EXERCISE DIRECTIONS: Search the records for the string "remove" and return each line that has it.

Document images with source code
• • • • • • •

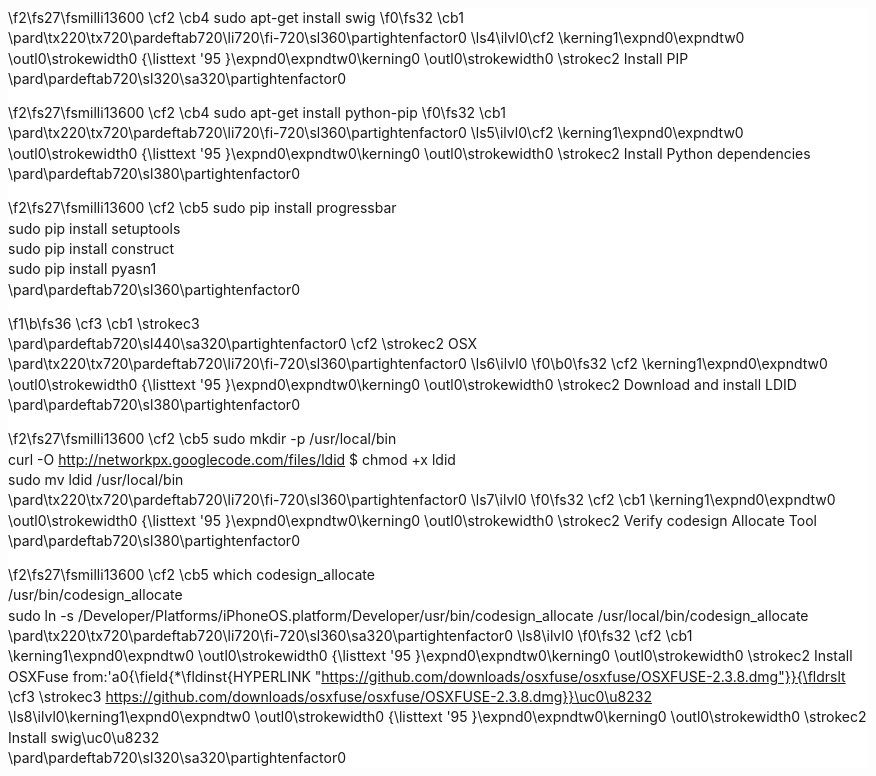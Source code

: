 \f2\fs27\fsmilli13600 \cf2 \cb4 sudo apt-get install swig
\f0\fs32 \cb1 \
\pard\tx220\tx720\pardeftab720\li720\fi-720\sl360\partightenfactor0
\ls4\ilvl0\cf2 \kerning1\expnd0\expndtw0 \outl0\strokewidth0 {\listtext	\'95	}\expnd0\expndtw0\kerning0
\outl0\strokewidth0 \strokec2 Install PIP\
\pard\pardeftab720\sl320\sa320\partightenfactor0

\f2\fs27\fsmilli13600 \cf2 \cb4 sudo apt-get install python-pip
\f0\fs32 \cb1 \
\pard\tx220\tx720\pardeftab720\li720\fi-720\sl360\partightenfactor0
\ls5\ilvl0\cf2 \kerning1\expnd0\expndtw0 \outl0\strokewidth0 {\listtext	\'95	}\expnd0\expndtw0\kerning0
\outl0\strokewidth0 \strokec2 Install Python dependencies\
\pard\pardeftab720\sl380\partightenfactor0

\f2\fs27\fsmilli13600 \cf2 \cb5 sudo pip install progressbar\
sudo pip install setuptools\
sudo pip install construct\
sudo pip install pyasn1\
\pard\pardeftab720\sl360\partightenfactor0

\f1\b\fs36 \cf3 \cb1 \strokec3 \
\pard\pardeftab720\sl440\sa320\partightenfactor0
\cf2 \strokec2 OSX\
\pard\tx220\tx720\pardeftab720\li720\fi-720\sl360\partightenfactor0
\ls6\ilvl0
\f0\b0\fs32 \cf2 \kerning1\expnd0\expndtw0 \outl0\strokewidth0 {\listtext	\'95	}\expnd0\expndtw0\kerning0
\outl0\strokewidth0 \strokec2 Download and install LDID\
\pard\pardeftab720\sl380\partightenfactor0

\f2\fs27\fsmilli13600 \cf2 \cb5 sudo mkdir -p /usr/local/bin\
curl -O http://networkpx.googlecode.com/files/ldid $ chmod +x ldid\
sudo mv ldid /usr/local/bin\
\pard\tx220\tx720\pardeftab720\li720\fi-720\sl360\partightenfactor0
\ls7\ilvl0
\f0\fs32 \cf2 \cb1 \kerning1\expnd0\expndtw0 \outl0\strokewidth0 {\listtext	\'95	}\expnd0\expndtw0\kerning0
\outl0\strokewidth0 \strokec2 Verify codesign Allocate Tool\
\pard\pardeftab720\sl380\partightenfactor0

\f2\fs27\fsmilli13600 \cf2 \cb5 which codesign_allocate \
/usr/bin/codesign_allocate\
sudo ln -s /Developer/Platforms/iPhoneOS.platform/Developer/usr/bin/codesign_allocate /usr/local/bin/codesign_allocate\
\pard\tx220\tx720\pardeftab720\li720\fi-720\sl360\sa320\partightenfactor0
\ls8\ilvl0
\f0\fs32 \cf2 \cb1 \kerning1\expnd0\expndtw0 \outl0\strokewidth0 {\listtext	\'95	}\expnd0\expndtw0\kerning0
\outl0\strokewidth0 \strokec2 Install OSXFuse from:\'a0{\field{\*\fldinst{HYPERLINK "https://github.com/downloads/osxfuse/osxfuse/OSXFUSE-2.3.8.dmg"}}{\fldrslt \cf3 \strokec3 https://github.com/downloads/osxfuse/osxfuse/OSXFUSE-2.3.8.dmg}}\uc0\u8232 \
\ls8\ilvl0\kerning1\expnd0\expndtw0 \outl0\strokewidth0 {\listtext	\'95	}\expnd0\expndtw0\kerning0
\outl0\strokewidth0 \strokec2 Install swig\uc0\u8232 \
\pard\pardeftab720\sl320\sa320\partightenfactor0
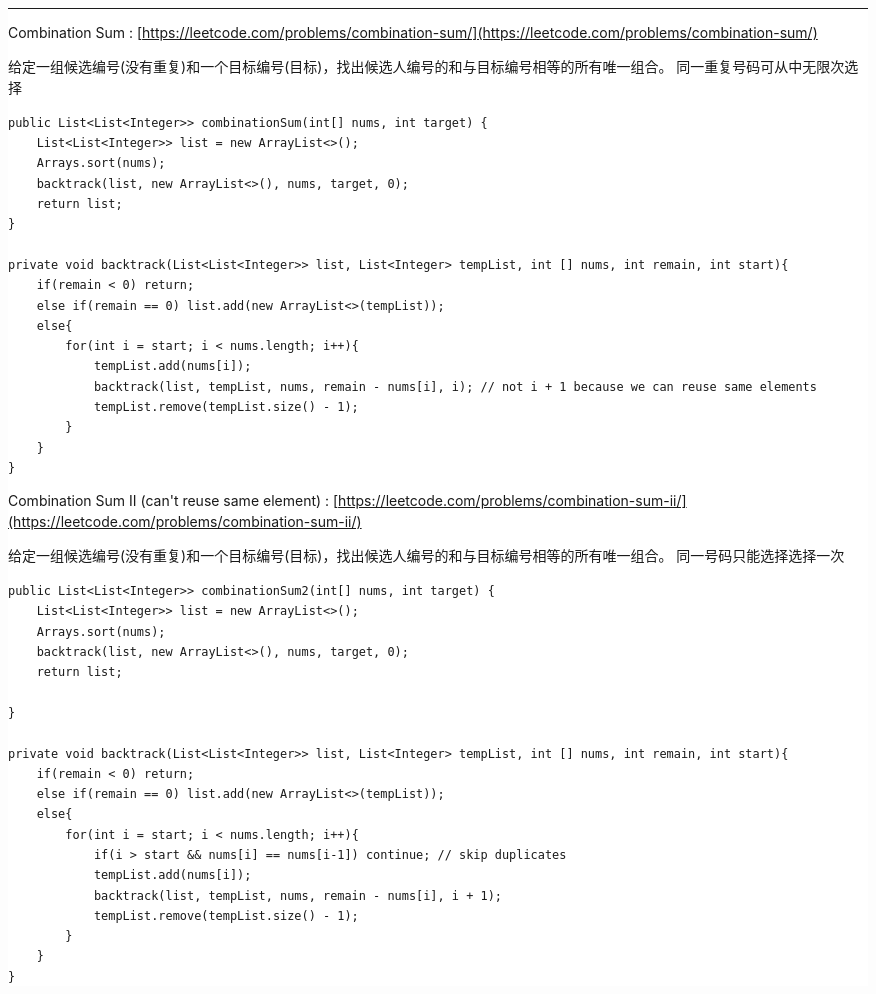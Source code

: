 ------

Combination Sum : [https://leetcode.com/problems/combination-sum/](https://leetcode.com/problems/combination-sum/)

给定一组候选编号(没有重复)和一个目标编号(目标)，找出候选人编号的和与目标编号相等的所有唯一组合。
同一重复号码可从中无限次选择

```
public List<List<Integer>> combinationSum(int[] nums, int target) {
    List<List<Integer>> list = new ArrayList<>();
    Arrays.sort(nums);
    backtrack(list, new ArrayList<>(), nums, target, 0);
    return list;
}

private void backtrack(List<List<Integer>> list, List<Integer> tempList, int [] nums, int remain, int start){
    if(remain < 0) return;
    else if(remain == 0) list.add(new ArrayList<>(tempList));
    else{ 
        for(int i = start; i < nums.length; i++){
            tempList.add(nums[i]);
            backtrack(list, tempList, nums, remain - nums[i], i); // not i + 1 because we can reuse same elements
            tempList.remove(tempList.size() - 1);
        }
    }
}

```

Combination Sum II (can't reuse same element) : [https://leetcode.com/problems/combination-sum-ii/](https://leetcode.com/problems/combination-sum-ii/)

给定一组候选编号(没有重复)和一个目标编号(目标)，找出候选人编号的和与目标编号相等的所有唯一组合。
同一号码只能选择选择一次

```
public List<List<Integer>> combinationSum2(int[] nums, int target) {
    List<List<Integer>> list = new ArrayList<>();
    Arrays.sort(nums);
    backtrack(list, new ArrayList<>(), nums, target, 0);
    return list;
    
}

private void backtrack(List<List<Integer>> list, List<Integer> tempList, int [] nums, int remain, int start){
    if(remain < 0) return;
    else if(remain == 0) list.add(new ArrayList<>(tempList));
    else{
        for(int i = start; i < nums.length; i++){
            if(i > start && nums[i] == nums[i-1]) continue; // skip duplicates
            tempList.add(nums[i]);
            backtrack(list, tempList, nums, remain - nums[i], i + 1);
            tempList.remove(tempList.size() - 1); 
        }
    }
} 
```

• • • • • • •

WRITTEN RESPONSE:
            tempList.remove(tempList.size() - 1);
            tempList.remove(tempList.size() - 1); 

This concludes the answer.